Sriram Research Lab
We are an interdisciplinary research group affiliated with the Department of Computer Science, the Department of Human Genetics and the Department of Computational Medicine at UCLA.
Our lab is broadly interested in questions at the intersection of computer science, statistics, and biomedicine. We develop statistical and computational methods to make sense of complex, high-dimensional datasets that are being generated in the fields of genomics and medicine to answer questions ranging from how humans have evolved to what are the biological underpinnings of diseases to how we can improve the diagnosis and treatment of diseases.
A major focus of our research is in understanding and interpreting our genomes. The biological questions we are interested in centers around understanding how evolution shapes our genes and how our genes modulate complex traits that include a number of common diseases. To pursue these questions, we develop and extend tools from a diverse set of disciplines including machine learning, algorithms, optimization, high-dimensional statistics, and information theory. We also apply these tools to high-dimensional genomic and medical datasets that are publicly available or being generated by our collaborators.
Some major research themes in our lab are:
- Population genetic inference: We have developed methods to learn about mixture among populations and ancestry from genetic variation data. We have used these methods to show that modern humans interbred with archaic humans such as Neanderthals and have shown that the Neanderthal DNA within modern human genomes has impacted human biology.

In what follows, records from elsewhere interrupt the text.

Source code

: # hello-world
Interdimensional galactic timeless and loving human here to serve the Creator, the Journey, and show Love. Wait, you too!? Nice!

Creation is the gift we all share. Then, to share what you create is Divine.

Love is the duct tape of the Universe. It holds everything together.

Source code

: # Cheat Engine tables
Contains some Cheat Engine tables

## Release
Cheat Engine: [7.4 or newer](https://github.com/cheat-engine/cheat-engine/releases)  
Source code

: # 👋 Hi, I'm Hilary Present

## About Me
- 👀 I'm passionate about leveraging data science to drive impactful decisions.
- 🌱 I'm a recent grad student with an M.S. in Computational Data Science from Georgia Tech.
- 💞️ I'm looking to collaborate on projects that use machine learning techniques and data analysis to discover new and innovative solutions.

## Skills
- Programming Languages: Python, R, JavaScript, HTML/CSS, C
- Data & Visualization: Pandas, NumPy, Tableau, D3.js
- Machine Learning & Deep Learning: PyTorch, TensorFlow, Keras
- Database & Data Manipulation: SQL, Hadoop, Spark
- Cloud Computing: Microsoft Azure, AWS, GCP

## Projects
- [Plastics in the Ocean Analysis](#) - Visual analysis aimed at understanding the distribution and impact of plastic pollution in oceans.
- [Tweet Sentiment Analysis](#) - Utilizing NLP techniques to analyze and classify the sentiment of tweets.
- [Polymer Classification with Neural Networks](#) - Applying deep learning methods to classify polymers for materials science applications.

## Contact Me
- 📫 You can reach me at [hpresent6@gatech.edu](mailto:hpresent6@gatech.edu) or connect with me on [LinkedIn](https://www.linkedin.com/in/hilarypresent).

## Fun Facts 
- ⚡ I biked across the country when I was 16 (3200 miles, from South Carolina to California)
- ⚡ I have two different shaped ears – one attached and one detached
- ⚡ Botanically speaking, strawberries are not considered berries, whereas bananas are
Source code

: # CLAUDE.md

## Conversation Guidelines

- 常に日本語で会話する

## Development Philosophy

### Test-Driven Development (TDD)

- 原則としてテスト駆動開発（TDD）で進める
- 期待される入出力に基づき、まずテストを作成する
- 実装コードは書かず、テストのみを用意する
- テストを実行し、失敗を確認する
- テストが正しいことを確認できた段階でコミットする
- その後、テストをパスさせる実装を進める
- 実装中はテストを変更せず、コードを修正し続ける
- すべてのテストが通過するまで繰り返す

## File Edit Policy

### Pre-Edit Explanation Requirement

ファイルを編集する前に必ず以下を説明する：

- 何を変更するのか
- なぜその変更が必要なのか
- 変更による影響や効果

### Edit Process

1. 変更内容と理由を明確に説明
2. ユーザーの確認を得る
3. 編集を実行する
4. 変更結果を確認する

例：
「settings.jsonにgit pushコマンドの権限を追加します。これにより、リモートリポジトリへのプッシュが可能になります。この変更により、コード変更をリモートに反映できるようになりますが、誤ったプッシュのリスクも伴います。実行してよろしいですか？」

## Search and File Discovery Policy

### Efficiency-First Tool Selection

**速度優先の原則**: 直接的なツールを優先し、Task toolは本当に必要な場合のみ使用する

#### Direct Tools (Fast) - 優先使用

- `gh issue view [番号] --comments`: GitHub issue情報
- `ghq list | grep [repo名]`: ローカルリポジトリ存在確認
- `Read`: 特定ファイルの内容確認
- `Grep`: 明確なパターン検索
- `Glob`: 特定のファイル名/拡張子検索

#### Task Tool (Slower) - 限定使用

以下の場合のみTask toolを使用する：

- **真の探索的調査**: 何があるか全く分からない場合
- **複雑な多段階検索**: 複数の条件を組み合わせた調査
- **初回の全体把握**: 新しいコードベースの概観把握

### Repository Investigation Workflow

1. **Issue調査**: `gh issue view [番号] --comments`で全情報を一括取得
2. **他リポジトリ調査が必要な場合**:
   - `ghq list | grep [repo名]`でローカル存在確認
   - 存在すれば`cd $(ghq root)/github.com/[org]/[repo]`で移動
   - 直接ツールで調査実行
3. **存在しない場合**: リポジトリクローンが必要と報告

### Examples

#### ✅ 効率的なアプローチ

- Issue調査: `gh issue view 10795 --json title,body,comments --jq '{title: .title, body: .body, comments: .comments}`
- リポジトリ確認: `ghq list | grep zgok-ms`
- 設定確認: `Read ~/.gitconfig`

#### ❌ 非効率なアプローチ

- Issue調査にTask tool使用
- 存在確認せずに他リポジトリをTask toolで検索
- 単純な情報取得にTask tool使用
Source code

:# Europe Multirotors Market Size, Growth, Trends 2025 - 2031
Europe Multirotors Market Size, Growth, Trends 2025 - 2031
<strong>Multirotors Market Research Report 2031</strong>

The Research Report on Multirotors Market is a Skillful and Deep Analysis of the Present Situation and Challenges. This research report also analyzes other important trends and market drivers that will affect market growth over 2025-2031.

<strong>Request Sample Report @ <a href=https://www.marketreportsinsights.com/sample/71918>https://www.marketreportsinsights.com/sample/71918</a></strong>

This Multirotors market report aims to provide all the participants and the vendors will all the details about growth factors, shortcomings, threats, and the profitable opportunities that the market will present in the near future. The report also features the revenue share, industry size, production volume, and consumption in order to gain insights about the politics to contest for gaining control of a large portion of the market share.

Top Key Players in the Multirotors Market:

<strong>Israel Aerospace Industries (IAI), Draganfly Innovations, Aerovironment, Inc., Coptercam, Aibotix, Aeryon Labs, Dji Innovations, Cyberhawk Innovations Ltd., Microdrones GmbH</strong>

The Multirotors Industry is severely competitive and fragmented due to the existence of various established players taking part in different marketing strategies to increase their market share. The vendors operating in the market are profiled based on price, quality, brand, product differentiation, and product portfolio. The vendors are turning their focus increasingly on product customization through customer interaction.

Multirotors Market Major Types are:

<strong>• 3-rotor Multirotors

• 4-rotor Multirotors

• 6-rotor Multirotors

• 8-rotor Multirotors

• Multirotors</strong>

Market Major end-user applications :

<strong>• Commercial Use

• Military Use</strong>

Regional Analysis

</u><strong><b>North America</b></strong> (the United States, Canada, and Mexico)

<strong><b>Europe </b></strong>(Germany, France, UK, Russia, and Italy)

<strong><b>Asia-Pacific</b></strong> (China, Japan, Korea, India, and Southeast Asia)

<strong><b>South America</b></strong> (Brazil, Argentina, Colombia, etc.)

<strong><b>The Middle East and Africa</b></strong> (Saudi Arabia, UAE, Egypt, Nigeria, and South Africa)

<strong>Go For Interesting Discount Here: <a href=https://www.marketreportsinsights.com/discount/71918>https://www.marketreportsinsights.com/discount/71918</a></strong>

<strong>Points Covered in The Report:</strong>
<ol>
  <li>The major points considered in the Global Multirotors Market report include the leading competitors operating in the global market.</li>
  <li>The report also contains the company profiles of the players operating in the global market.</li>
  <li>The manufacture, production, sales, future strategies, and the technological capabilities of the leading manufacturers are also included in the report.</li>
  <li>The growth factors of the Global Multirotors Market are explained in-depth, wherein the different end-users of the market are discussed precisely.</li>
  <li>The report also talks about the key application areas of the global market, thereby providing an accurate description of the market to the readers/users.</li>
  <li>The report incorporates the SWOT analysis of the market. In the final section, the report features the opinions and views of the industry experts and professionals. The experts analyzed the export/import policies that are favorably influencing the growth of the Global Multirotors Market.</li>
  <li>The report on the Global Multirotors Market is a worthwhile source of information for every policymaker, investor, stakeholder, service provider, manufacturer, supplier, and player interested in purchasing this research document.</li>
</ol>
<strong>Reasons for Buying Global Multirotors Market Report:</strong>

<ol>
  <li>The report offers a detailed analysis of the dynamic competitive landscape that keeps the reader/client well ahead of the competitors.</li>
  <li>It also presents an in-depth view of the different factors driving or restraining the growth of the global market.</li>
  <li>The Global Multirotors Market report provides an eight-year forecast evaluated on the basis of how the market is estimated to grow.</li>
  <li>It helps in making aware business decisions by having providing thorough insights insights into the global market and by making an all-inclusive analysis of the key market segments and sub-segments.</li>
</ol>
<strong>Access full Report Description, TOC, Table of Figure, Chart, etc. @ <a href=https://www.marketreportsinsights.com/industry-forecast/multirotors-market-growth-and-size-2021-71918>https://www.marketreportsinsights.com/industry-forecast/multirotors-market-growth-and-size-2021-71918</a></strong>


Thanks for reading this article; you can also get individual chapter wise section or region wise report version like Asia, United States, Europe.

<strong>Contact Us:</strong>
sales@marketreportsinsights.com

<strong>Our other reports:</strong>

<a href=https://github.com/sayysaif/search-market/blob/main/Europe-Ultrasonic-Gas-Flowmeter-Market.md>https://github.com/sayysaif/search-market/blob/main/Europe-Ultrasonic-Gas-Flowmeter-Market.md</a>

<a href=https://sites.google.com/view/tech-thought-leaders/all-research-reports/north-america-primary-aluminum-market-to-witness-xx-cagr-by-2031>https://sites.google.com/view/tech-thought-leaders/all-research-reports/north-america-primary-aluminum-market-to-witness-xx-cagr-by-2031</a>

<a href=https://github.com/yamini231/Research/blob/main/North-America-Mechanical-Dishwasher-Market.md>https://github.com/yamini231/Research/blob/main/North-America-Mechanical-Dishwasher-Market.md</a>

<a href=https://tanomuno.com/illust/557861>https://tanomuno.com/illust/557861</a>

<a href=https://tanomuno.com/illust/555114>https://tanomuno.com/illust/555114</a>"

- Understanding how genes affect traits: We aim to understand how our genes map to traits by developing methods that can infer ancestry from genetic data and use this information to localize relevant genes, that can estimate what proportion of variation in a trait is controlled by genetics, that have improved power to detect disease genes, and that can make personalized predictions based on an individual's genome.
- Machine learning for clinical data: We are building machine learning algorithms to predict clinically relevant outcomes using electronic medical records from the UCLA Hospitals. A major challenge lies in combining multi-modal datasets that are being collected here at UCLA that include electronic medical records, genomic data, physiological waveforms, and wearable sensors.
- Machine learning for large-scale genomic data: We are now in a setting where it is feasible to collect genetic data from millions of individuals. How do we effectively harness this information? We are building statistical models that are biologically realistic coupled with inference algorithms that can scale to these massive datasets.
- Genomic privacy: A major challenge in analyzing personal genomic data is the risk of breaching the individual's privacy. We are interested in understanding how we can analyze genomic data while protecting privacy.